For ecstasy, consumption figures in Britain and the Netherlands were 14 times higher than in Sweden.
   
Police play a key role in enforcement. Anyone even suspected of being "high" can be detained and given a compulsory urine test. If positive, they are slapped with a criminal charge and must stand trial.
   
Official state data shows that illicit drug consumption accounts for about half of all offences recorded in Sweden.
   
The mood contrasts sharply with more "open" drug scenes found in clubs in Spain and Germany, and catches some off guard.
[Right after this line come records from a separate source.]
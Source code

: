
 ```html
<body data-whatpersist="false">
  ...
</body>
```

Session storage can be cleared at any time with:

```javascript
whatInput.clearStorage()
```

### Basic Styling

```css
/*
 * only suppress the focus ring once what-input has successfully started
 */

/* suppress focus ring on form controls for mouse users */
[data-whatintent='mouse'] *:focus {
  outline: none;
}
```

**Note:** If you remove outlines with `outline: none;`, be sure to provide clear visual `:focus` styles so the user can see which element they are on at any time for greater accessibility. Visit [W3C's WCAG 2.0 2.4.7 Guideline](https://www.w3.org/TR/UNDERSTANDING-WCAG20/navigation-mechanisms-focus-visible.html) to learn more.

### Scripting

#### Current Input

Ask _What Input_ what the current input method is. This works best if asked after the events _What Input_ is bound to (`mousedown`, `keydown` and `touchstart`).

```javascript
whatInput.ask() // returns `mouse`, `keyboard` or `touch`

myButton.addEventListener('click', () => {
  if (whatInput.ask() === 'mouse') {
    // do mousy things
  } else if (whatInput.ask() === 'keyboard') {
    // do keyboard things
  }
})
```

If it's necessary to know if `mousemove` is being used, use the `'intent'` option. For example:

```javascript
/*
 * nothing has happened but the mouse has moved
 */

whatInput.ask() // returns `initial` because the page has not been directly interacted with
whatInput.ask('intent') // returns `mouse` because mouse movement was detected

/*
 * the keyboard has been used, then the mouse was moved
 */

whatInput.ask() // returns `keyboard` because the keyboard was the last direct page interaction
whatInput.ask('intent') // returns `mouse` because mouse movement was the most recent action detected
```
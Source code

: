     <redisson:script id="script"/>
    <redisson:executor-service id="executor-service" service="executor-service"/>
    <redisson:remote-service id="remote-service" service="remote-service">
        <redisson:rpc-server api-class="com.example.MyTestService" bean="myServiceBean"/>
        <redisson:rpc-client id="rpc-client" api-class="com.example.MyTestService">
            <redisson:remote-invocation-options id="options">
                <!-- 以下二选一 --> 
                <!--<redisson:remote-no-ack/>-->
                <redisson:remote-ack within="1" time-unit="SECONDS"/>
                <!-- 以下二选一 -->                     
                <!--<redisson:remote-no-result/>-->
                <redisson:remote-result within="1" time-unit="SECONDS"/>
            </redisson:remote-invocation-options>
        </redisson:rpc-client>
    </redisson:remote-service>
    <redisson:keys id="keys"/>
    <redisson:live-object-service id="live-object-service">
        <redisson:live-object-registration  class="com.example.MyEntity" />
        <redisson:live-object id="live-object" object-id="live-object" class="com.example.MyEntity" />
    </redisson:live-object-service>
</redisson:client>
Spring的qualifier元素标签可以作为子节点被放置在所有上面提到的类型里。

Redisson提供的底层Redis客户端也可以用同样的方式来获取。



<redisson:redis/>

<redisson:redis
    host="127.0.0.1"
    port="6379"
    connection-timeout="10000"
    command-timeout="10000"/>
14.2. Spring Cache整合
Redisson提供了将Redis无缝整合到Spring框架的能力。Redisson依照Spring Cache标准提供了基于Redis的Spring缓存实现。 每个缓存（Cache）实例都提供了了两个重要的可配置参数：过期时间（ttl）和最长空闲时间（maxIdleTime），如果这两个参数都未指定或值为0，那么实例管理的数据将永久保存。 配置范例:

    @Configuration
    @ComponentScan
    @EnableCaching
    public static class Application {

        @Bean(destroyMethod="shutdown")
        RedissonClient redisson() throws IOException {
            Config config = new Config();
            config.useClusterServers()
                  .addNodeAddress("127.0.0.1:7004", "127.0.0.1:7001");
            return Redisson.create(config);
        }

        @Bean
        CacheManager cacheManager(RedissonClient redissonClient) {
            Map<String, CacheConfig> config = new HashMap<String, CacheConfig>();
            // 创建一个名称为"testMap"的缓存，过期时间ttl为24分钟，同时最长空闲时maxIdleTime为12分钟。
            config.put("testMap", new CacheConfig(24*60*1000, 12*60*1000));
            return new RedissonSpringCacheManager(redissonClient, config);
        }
One ex-addict and member of Cocaine Anonymous Sweden, who asked not to be named, said he became "totally paranoid" upon return to Sweden.
   
"You kept thinking all the time, 'Who are the undercover police here?'" he said.
   
Though lauding the benefits of no tolerance, certain experts argue there is a downside.
   
"We put a lot of effort in preventing people from starting to use drugs but we have little focus on the people who have an abuse problem," said Björn Johnsson, a drug policy researcher at Malmö University.
   
He linked Sweden's reluctancy to introduce harm reduction programmes, focused on rehabilitation rather than criminalisation, with the growing drug-related deaths.
 
Soaring drug-related deaths
   
In 2011, Sweden had almost twice the European average of drug-related deaths, at 35.5 per million people, according to the EMCDDA. And the number has almost quadrupled since the 1990s, from 70 cases in 1995 to 272 in 2010.
   
In the same period, when most European countries implemented harm reduction measures — like needle exchanges to prevent the spread of HIV — drug-related deaths decreased in Spain (698 to 393), Germany (1565 to 1237) and Italy (1195 to 374).
   
Ted Goldberg, a retired social work professor at Stockholm University, also sees criminalization of consumption as a factor in overdose deaths.
   
"If you're shooting up with somebody and they have an overdose, a normal person would call the authorities immediately," he said.
   
But in Sweden, "if they call medical authorities, drug addicts are afraid that the police will come and they don't want that."
   
Drug user support groups, meanwhile, complain that requirements for methadone treatment programmes are too strict while needle exchange programmes have been slow in coming.
   
The southern cities of Lund and Malmö were the first, acting on their own, to start needle exchanges in the 1980s, but it was not until 2006 that parliament passed a law allowing all regions to do the same.
   
Even today, only three of Sweden's 21 counties have joined the programme, including the influential Stockholm region — home of the capital and the government — which only started in April last year.
   
Though a fierce advocate of the no tolerance policy, even RNS chief Johansson readily concedes that Sweden has sidelined its hard core addicts.
   
"We don't take care of the old users, the heavy users, people who are deep in the problem," he told AFP. "We don't take care of them properly."